Die Anklage zeichnet das Bild eines Konzernchefs, der seinem Mit-Geschäftsführer Kurt Wilkin und dem Aufsichtsratsvorsitzenden Artur Maccari blind vertraute. Der sich von den beiden und deren mutmaßlichen Kumpanen leicht habe betrügen lassen. Der naiv Verträge mit einem Volumen von insgesamt mehr als 700 Millionen Euro unterschrieb, ohne diese intensiv zu studieren. Auf diese Weise verkaufte das Augustinum zahlreiche Seniorenstifte an eine kleine Immobilienfirma namens Nordic Kontor (NK) aus Norddeutschland - um die Häuser dann von NK zu ungünstigen Konditionen zurückzumieten. Das Geld für den Handel hatte NK, eine Mini-GmbH mit 25 000 Euro Eigenkapital, auch noch vom Augustinum bekommen. Auf diese Weise lasse sich die Bilanz der evangelischen Unternehmensgruppe verschönern, zum Wohle der dort betreuten Menschen, soll Maccari seinen Aufsichtsratskollegen und Unternehmenschef Rückert weisgemacht haben. Das besagen jedenfalls die Ermittlungsergebnisse.

Markus Rückert hat der Staatsanwaltschaft erzählt, er habe zahlreiche Vereinbarungen auf Zuruf von Maccari unterzeichnet, zusammen mit Wilkin. Ohne den Inhalt im Detail zu prüfen. Kauf- und Mietverträge mit NK, Kreditverträge für die Mini-Firma und Treuhandverträge. Rückert gab zu Protokoll, ihm sei von Maccari beispielsweise eine Vereinbarung vom 6. Mai 2011 zur sofortigen Unterschrift vorgelegt worden. Er habe es nicht für notwendig gehalten, sich die Zeit für eine genauere Lektüre auszubedingen, und das Papier unterzeichnet. Er vertraute Maccari.

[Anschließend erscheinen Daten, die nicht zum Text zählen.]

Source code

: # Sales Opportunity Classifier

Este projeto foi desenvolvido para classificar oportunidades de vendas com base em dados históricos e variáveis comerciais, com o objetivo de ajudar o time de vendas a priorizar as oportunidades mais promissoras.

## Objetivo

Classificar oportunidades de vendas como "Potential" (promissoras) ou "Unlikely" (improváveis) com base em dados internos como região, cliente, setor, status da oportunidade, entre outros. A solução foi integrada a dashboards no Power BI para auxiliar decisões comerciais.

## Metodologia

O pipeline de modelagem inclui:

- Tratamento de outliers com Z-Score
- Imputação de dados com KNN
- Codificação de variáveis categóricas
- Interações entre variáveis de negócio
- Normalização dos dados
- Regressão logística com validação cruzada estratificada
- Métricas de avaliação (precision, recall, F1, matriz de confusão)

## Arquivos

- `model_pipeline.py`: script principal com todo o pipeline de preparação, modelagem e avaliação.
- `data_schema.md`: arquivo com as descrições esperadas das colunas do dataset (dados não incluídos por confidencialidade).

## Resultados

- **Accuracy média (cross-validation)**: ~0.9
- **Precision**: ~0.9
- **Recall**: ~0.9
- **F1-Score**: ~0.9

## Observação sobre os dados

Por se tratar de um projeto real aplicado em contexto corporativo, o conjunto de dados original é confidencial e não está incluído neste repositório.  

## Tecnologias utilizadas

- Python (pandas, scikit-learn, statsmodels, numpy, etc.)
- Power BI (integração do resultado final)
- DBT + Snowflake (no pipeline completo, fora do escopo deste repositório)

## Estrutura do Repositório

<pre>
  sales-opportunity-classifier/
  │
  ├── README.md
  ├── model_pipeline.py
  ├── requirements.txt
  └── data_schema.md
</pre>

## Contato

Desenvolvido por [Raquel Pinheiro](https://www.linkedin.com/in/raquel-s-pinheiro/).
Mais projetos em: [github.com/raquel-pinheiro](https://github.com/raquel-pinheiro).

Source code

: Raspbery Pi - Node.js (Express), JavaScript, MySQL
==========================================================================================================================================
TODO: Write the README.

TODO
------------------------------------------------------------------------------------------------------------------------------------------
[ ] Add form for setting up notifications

Ist es verantwortungsvoll, eine Unternehmensgruppe mit 350 Millionen Euro Jahresumsatz so zu führen? Wohl kaum. Die Staatsanwaltschaft hat geprüft, ob Rückert Konzernvermögen willentlich veruntreut habe. Und ist zu dem Ergebnis gekommen, dass der Pasinger Pfarrer keinesfalls die Absicht gehabt habe, das Lebenswerk seiner Familie zu schädigen. Sondern arglos und gutgläubig gewesen sei, was aber nicht strafbar ist. Ein gegen Rückert eingeleitetes Bußgeldverfahren wurde wieder eingestellt.

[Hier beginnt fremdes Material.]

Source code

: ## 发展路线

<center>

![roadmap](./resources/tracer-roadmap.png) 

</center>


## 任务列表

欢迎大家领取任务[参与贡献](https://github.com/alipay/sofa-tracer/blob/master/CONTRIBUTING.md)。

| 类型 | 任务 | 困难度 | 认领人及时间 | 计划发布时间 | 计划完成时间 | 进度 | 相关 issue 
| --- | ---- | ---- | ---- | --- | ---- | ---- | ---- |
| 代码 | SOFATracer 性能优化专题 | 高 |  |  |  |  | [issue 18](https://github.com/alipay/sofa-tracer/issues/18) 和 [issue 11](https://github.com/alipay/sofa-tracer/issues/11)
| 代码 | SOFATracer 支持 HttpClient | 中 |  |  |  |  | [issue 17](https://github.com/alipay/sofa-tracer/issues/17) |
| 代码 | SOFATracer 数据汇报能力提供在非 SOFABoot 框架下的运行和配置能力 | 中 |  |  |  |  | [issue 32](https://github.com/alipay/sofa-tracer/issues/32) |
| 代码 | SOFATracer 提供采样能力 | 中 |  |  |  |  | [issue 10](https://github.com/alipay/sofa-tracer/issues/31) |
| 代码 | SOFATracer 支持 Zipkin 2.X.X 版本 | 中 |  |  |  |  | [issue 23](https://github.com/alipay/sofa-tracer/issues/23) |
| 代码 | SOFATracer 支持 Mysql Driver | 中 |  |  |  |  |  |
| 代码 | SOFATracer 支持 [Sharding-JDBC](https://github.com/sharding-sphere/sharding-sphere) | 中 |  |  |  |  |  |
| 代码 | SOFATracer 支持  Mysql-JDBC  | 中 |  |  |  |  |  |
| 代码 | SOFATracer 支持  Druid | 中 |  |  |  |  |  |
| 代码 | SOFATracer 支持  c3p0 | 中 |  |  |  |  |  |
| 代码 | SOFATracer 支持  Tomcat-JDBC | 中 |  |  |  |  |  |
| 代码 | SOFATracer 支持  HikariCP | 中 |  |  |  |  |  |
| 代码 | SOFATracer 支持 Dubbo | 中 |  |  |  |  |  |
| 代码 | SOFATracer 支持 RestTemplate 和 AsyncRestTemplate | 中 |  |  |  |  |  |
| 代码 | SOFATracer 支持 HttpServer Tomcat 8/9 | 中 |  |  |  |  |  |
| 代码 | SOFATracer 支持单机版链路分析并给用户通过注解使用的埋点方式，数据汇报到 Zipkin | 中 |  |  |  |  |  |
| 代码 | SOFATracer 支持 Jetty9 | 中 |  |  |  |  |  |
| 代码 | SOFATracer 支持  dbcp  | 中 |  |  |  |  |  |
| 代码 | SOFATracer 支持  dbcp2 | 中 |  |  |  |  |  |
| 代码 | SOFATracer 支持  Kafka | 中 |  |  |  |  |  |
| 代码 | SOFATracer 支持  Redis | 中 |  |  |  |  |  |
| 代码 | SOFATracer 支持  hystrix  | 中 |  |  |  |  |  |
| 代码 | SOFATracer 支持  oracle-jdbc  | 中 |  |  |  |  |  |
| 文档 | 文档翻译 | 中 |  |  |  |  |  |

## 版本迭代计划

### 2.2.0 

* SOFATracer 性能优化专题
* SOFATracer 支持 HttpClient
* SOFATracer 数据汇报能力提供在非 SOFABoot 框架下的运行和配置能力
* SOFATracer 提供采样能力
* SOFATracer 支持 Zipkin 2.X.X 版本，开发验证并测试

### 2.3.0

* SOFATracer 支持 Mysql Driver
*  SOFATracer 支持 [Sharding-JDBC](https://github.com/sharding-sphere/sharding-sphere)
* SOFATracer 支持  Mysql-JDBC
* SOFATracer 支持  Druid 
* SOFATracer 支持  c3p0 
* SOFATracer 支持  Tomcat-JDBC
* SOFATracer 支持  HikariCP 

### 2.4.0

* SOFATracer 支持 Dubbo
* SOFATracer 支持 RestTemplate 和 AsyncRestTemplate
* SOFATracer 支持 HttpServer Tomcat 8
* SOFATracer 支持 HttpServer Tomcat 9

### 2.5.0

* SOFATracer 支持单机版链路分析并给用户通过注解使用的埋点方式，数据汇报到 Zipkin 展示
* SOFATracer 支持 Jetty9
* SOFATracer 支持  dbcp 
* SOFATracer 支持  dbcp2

Sofern das Landgericht einen Prozess ansetzt, was absehbar ist, sollen auf der Anklagebank also Platz nehmen: Rückerts ehemaliger Geschäftsführerkollege Wilkin, die beiden Betreiber von NK und ein in der Schweizer lebender Geschäftsmann, der viele der mutmaßlich kriminellen Geschäfte vermittelt haben soll. Um dann Aufsichtsratschef Maccari heimlich Millionenbeträge zuzuschieben. Alle vier Angeschuldigten sollen mitkassiert, sollen den christlichen und gemeinnützigen Sozialkonzern gemeinsam betrogen haben. Den beiden NK-Betreibern wird beispielsweise vorgeworfen, fast zehn Millionen Euro auf Konten einer Firma namens Ipsorum verschoben zu haben, um das Geld dem Zugriff des Augustinums zu entziehen. Die beiden NK-Leute bestreiten die Vorwürfe, ebenso wie der Mittelsmann aus der Schweiz. Der beruft sich laut Anklageschrift im Wesentlichen darauf, dass alle Geschäfte transparent und mit Wissen und Wollen des Augustinums durchgeführt worden seien.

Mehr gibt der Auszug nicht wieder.